Friday, November 1, 2013

What He Said

Norm Ornstein, via Lawyers, Guns and Money:

It is becoming increasingly obvious that the Supreme Court decision in Shelby County v. Holder, which eviscerated the Voting Rights Act, is leading to a new era of voter suppression that parallels the pre-1960s era—this time affecting not just African-Americans but also Hispanic-Americans, women, and students, among others.

The reasoning employed by Chief Justice John Roberts in Shelby County—that Section 5 of the act was such a spectacular success that it is no longer necessary—was the equivalent of taking down speed cameras and traffic lights and removing speed limits from a dangerous intersection because they had combined to reduce accidents and traffic deaths.

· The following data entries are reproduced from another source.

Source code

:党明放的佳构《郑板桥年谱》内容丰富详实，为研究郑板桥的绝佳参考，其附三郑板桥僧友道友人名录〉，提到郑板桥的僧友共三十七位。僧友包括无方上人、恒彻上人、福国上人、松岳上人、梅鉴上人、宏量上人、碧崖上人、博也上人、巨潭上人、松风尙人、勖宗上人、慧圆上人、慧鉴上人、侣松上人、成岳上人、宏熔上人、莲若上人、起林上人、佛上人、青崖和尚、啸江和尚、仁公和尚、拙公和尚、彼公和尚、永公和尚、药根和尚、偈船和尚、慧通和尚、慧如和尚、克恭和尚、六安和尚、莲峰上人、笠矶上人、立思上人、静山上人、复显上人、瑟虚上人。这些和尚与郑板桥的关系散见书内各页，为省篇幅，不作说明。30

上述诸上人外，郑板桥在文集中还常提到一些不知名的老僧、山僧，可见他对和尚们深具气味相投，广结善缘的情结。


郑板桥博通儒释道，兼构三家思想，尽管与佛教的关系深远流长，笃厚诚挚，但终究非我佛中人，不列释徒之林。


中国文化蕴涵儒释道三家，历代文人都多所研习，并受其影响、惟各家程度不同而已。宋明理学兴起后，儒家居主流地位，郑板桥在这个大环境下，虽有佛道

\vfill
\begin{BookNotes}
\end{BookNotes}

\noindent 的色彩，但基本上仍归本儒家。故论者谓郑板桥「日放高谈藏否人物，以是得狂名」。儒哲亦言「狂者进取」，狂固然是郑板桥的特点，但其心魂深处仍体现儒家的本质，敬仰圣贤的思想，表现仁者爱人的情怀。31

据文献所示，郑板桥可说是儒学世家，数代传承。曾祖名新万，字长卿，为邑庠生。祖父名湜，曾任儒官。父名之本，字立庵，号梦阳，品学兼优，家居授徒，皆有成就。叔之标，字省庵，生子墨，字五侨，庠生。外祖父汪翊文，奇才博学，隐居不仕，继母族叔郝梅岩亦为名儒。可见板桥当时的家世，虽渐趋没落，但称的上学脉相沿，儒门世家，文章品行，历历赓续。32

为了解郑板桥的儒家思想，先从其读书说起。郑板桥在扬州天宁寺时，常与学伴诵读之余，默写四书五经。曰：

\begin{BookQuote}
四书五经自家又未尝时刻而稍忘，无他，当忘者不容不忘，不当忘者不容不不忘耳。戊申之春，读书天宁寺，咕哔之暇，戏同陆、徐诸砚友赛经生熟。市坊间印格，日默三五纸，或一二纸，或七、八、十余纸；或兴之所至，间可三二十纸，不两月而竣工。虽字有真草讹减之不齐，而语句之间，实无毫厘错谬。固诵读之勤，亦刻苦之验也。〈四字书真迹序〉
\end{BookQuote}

In North Carolina, a post-Shelby County law not only includes one of the most restrictive and punitive vote-ID laws anywhere but also restricts early voting, eliminates same-day voting registration, ends pre-registration for 16- and 17-year-olds, and bans many provisional ballots. Whatever flimsy voter-fraud excuse exists for requiring voter ID disappears when it comes to these other obstacles to voting.

In Texas, the law could require voters to travel as much as 250 miles to obtain an acceptable voter ID—and it allows a concealed-weapon permit, but not a student ID, as proof of identity for voting. Moreover, the law and the regulations to implement it, we are now learning, will create huge impediments for women who have married or divorced and have voter IDs and driver’s licenses that reflect maiden or married names that do not exactly match. It raises similar problems for Mexican-Americans who use combinations of mothers’ and fathers’ names.

Roberts looks like such a nice man. So fatherly. Nice smile. Manly hair. Yet he has set the United States back to pre-World War II. If it was an experiment rather than a Delphic Utterance, the events since Roberts' May ruling would surely demand a mulligan. Almost instantly upon the gutting of the Voting Rights Law, most states in the South, and some elsewhere, instituted various draconian voting rules aimed clearly at making voting for minorities, women, students, and poor folks much more difficult than previously. Given the known demographic patterns--that these groups of voters tend Democratic--there can be no doubt at all that Judge Roberts was mistaken in his appraisal of the facts--that things had changed in the democracy, that special oversight was no longer needed. But this being his basis for overturning the law, surely the new voting rules in the several states should be in themselves an argument for reinstating the Voting Rights Act as it was prior to May, 2013. To continue Ornstein's metaphor: well, we took the light down at that intersection, and the folks started running into each other at the intersection again. Sadly, Delphic Utterances are not like traffic experiments, and the Court is well nigh as infallible as the Pope. All the work that went into getting the Voting Rights Act. My god.